When you’re learning to code, whether teaching yourself on the side or attending an immersive bootcamp, you have enough on your plate already. So, if you’re trying to make a career change on top of that, it can be overwhelming!
I get it - I’ve been there too. When I finished General Assembly’s 3 month in-person Web Development Immersive bootcamp, I immediately started as a Developer in Residence. I was thrilled because I had the opportunity to work with students and help them learn and master some of the same material I had just learned. However, on top of working full-time, I was also looking for my first full-time software engineering role, so my days were packed. I usually spent a few hours each morning at home focusing on my job search, then spent a long day at work helping students, then came home at night and followed up on tasks related to my job search. It was exhausting!

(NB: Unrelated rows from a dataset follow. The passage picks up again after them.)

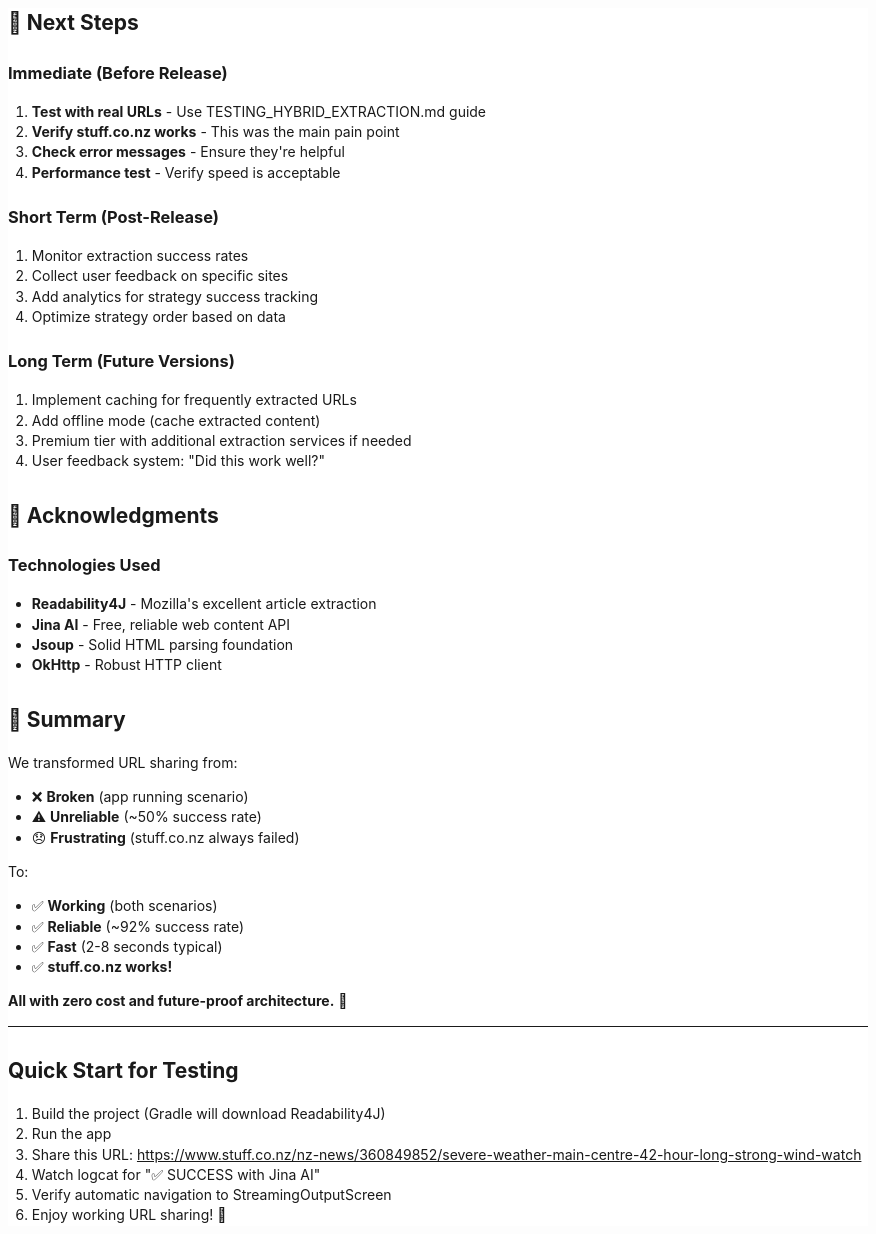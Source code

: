 ## 🎯 Next Steps

### Immediate (Before Release)
1. **Test with real URLs** - Use TESTING_HYBRID_EXTRACTION.md guide
2. **Verify stuff.co.nz works** - This was the main pain point
3. **Check error messages** - Ensure they're helpful
4. **Performance test** - Verify speed is acceptable

### Short Term (Post-Release)
1. Monitor extraction success rates
2. Collect user feedback on specific sites
3. Add analytics for strategy success tracking
4. Optimize strategy order based on data

### Long Term (Future Versions)
1. Implement caching for frequently extracted URLs
2. Add offline mode (cache extracted content)
3. Premium tier with additional extraction services if needed
4. User feedback system: "Did this work well?"

## 🙏 Acknowledgments

### Technologies Used
- **Readability4J** - Mozilla's excellent article extraction
- **Jina AI** - Free, reliable web content API
- **Jsoup** - Solid HTML parsing foundation
- **OkHttp** - Robust HTTP client

## 📝 Summary

We transformed URL sharing from:
- ❌ **Broken** (app running scenario)
- ⚠️ **Unreliable** (~50% success rate)
- 😞 **Frustrating** (stuff.co.nz always failed)

To:
- ✅ **Working** (both scenarios)
- ✅ **Reliable** (~92% success rate)  
- ✅ **Fast** (2-8 seconds typical)
- ✅ **stuff.co.nz works!**

**All with zero cost and future-proof architecture.** 🎉

---

## Quick Start for Testing

1. Build the project (Gradle will download Readability4J)
2. Run the app
3. Share this URL: https://www.stuff.co.nz/nz-news/360849852/severe-weather-main-centre-42-hour-long-strong-wind-watch
4. Watch logcat for "✅ SUCCESS with Jina AI"
5. Verify automatic navigation to StreamingOutputScreen
6. Enjoy working URL sharing! 🚀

But, I successfully secured my first software engineering role and started a month after my Developer in Residence contract ended. So, even with my busy schedule, I made it happen, and you can too!
The first step to finding a great engineering role is landing your first technical interview. In my experience, the best way to get to the interview stage is to leverage your existing network or start building one from scratch. Here are two strategies to keep in mind, whether you’re just starting in your career shift or looking for your next developer role:
1. Build your professional network
First, take a moment to think about people you already know who are software engineers. Browse through your LinkedIn contacts (if you’re not on LinkedIn, I highly recommend joining) and see if anyone you’re connected with has a job title that you want to learn more about.
If you’re just getting started with LinkedIn or don’t have any contacts in the industry yet, that’s ok! Especially if you’re looking for your first coding job, I recommend that you take the time to meet and talk with people in your new industry. If you’re attending a bootcamp, they will often have resources for events where you can connect with other developers. Pick a few to attend, and make sure to introduce yourself to at least one new person at each event. If you’re new to your city or don’t know many people in the industry where you live, Meetup is a great resource for finding events you’re interested in attending.
Aside from attending events, another way to connect with developers is by reaching out to them directly. If there’s a company you’re interested in, you can use their website or LinkedIn profile to find out who works in your area. When you find an engineer, look them up on Github and check out some of their projects. Then, try reaching out to them! You won’t always get a response, but when you do, usually people are happy to help.
Remember to be respectful when asking for someone else’s time - always offer to meet them somewhere that is convenient for them (in fact, if you can suggest a place to meet that’s convenient to their office, that’s even better!), and always come prepared with questions. When I ask for coffee meetings, I like to bring a notebook with several questions written down in advance. It helps me to organize my thoughts prior to the meeting and be able to take notes during the meeting as well. It’s also incredibly impressive when you show up to a meeting and are already prepared with questions.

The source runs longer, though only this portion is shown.